Section 1997e(a) does not impose a pleading requirement, but rather, is an affirmative defense under which Defendants have the burden of raising and proving the absence of exhaustion. 42 U.S.C. § 1997e(a); Jones v. Bock, 549 U.S. 199, 215-16 (2007); Wyatt v. Terhune, 315 F.3d 1108, 1119 (9th Cir. 2003). The failure to exhaust non-judicial administrative remedies that are not jurisdictional is subject to an unenumerated Rule 12(b) motion, rather than a summary judgment motion. Wyatt, 315 F.3d at 1119 (citing Ritza v. Int'l Longshoremen's & Warehousemen's Union, 837 F.2d 365, 368 (9th Cir. 1998) (per curium)). In deciding a motion to dismiss for failure to exhaust administrative remedies, the Court may look beyond the pleadings and decide disputed issues of fact. Wyatt, 315 F.3d at 1119-20. If the Court concludes that the prisoner has failed to exhaust administrative remedies, the proper remedy is dismissal without prejudice. Id.

2. Appeal # IAB 5086833/COR-03-3232

a. Parties' Positions

The Court looks to Defendants' motion, Plaintiff's opposition, Defendants' reply, and Plaintiff's verified complaint filed on March 20, 2007.*fn6 (Docs. 1, 20, 29, 31.)

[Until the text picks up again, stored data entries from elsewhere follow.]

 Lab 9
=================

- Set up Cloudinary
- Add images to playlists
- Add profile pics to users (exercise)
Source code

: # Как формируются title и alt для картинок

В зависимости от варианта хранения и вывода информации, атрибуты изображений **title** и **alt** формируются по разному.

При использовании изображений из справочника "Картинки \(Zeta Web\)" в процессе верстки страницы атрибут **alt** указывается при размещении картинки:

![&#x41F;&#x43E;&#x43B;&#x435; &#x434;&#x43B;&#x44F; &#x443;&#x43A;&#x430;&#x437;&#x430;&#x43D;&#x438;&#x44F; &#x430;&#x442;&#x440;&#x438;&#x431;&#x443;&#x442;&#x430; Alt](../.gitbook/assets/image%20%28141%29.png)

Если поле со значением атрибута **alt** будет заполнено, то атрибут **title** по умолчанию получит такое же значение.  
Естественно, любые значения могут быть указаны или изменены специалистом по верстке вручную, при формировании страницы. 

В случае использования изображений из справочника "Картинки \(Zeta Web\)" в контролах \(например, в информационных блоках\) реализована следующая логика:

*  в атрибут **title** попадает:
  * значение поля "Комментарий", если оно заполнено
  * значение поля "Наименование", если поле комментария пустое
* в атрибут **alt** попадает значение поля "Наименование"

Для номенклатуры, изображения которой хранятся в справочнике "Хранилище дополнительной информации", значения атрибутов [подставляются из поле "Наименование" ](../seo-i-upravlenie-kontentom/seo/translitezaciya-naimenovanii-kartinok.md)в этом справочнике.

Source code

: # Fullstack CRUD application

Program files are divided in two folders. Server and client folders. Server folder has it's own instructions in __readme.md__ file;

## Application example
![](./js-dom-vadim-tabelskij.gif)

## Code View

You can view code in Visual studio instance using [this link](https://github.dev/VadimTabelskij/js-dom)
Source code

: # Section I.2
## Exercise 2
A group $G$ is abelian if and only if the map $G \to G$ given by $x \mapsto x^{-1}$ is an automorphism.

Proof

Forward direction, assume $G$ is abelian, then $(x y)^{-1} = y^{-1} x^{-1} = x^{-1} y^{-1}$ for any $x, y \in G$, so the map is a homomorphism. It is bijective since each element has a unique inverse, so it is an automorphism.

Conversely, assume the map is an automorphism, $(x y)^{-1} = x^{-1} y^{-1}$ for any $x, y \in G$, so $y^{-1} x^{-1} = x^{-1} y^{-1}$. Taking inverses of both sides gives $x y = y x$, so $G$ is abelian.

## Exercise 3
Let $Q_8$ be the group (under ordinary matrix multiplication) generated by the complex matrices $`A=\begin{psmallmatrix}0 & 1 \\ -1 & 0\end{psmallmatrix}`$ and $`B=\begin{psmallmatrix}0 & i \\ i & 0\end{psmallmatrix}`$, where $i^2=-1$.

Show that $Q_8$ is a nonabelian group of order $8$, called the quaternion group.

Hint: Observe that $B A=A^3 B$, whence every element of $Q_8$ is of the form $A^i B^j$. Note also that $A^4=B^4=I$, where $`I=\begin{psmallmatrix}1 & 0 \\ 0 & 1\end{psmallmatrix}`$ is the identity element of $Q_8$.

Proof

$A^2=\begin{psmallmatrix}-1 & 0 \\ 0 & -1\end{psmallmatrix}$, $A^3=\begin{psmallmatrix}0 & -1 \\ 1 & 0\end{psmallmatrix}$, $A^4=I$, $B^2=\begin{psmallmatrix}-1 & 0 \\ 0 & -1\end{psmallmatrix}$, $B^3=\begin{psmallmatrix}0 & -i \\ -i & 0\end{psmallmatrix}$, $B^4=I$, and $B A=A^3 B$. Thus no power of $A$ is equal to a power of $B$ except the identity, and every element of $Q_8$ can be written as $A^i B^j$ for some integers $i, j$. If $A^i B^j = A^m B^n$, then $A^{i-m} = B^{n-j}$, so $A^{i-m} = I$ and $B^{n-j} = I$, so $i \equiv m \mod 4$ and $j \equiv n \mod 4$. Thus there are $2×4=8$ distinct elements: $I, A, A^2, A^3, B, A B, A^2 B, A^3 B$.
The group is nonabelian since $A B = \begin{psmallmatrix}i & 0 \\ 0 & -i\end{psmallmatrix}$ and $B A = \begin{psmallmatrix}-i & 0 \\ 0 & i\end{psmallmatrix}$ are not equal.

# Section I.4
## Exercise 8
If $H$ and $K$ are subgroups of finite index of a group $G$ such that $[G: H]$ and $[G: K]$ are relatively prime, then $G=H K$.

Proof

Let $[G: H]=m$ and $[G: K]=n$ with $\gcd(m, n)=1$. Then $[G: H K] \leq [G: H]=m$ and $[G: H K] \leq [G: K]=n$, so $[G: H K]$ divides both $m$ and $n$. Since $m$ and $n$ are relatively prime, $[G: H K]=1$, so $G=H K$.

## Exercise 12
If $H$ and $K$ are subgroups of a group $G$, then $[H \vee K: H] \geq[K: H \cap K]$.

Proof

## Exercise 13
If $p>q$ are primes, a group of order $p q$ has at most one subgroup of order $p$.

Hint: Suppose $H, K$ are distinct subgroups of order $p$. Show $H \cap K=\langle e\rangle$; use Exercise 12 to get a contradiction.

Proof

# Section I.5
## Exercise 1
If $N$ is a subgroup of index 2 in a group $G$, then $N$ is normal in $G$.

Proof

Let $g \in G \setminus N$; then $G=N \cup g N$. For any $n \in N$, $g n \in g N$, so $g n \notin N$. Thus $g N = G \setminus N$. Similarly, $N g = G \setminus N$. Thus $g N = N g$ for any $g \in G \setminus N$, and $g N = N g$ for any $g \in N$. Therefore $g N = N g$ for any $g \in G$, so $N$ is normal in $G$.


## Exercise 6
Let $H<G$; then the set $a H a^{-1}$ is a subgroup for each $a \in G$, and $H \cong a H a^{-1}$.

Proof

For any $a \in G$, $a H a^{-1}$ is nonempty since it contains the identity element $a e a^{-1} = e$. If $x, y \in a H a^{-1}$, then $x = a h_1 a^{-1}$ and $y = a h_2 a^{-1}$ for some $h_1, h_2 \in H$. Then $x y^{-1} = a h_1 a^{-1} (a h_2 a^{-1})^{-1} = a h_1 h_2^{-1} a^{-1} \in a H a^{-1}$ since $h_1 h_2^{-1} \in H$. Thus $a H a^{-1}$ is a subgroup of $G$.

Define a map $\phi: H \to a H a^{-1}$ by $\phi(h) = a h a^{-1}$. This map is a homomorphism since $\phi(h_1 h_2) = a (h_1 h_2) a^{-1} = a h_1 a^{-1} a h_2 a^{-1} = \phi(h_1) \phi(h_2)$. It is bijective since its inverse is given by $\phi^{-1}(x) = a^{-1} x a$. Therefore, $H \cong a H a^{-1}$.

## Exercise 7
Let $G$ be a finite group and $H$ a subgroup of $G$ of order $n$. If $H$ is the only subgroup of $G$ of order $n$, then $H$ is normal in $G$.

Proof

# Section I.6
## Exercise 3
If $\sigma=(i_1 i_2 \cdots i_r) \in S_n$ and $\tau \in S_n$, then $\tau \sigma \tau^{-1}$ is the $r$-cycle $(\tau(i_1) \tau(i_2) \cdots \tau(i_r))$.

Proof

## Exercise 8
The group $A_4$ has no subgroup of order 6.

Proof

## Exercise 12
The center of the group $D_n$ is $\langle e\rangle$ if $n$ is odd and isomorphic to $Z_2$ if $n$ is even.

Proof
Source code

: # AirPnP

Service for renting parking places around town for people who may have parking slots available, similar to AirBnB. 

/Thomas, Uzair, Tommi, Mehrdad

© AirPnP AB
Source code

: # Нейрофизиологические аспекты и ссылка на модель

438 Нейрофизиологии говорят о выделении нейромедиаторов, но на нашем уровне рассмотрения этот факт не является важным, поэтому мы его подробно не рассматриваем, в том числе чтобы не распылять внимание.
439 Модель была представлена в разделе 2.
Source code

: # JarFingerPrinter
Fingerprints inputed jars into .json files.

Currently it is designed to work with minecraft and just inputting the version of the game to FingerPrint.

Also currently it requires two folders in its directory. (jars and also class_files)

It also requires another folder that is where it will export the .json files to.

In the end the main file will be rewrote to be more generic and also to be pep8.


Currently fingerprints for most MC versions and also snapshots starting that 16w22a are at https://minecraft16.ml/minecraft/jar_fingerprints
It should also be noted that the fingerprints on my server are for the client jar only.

Defendants argue that Plaintiff's Appeal #IAB 5086833/COR-03-3232 ("Appeal #1") was never accepted and processed at the Director's Level, and therefore Plaintiff failed to exhaust his remedies as to his allegations in the complaint against Defendant Smith.

Defendants submit evidence that Plaintiff's Appeal #1, concerning Plaintiff's allegation that Dr. Smith's May 30, 2003 surgery was deficient, was received by the Inmate Appeals Branch ("IAB") office on December 29, 2003, for Director's Level review. (Grannis Decl. ¶7, Ex. A doc.1.) Appeal #1 had been granted at the Second Level of review -- Plaintiff received additional surgery as he requested -- but Plaintiff submitted it to the Director's Level for administrative review. (Cmp. at 2 ¶5; Grannis Decl., Ex. A doc.1.) Appeal #1 was screened out on December 29, 2003, for being submitted after the fifteen-day submission period, and Plaintiff was notified by letter dated January 18, 2004. (Grannis Decl. ¶7, Ex. A doc.1, Ex. B doc.5.)

Defendants also submit evidence that Plaintiff contested the decision that Appeal #1 was submitted late. On January 28, 2004, Plaintiff submitted a new 602 appeal form ("new appeal") to CSP, requesting documentation showing he had submitted Appeal #1 during the fifteen-day submission period. (Grannis Decl. ¶10, Ex. B docs.6, 7.)

On March 4, 2004, Plaintiff received a letter from Associate Warden D. Ortiz, acknowledging that Appeal #1 had been submitted during the 15-day submission period, stating that Plaintiff could use the letter as verification upon resubmitting Appeal #1. (Grannis Decl. ¶9, Ex. B doc.9.)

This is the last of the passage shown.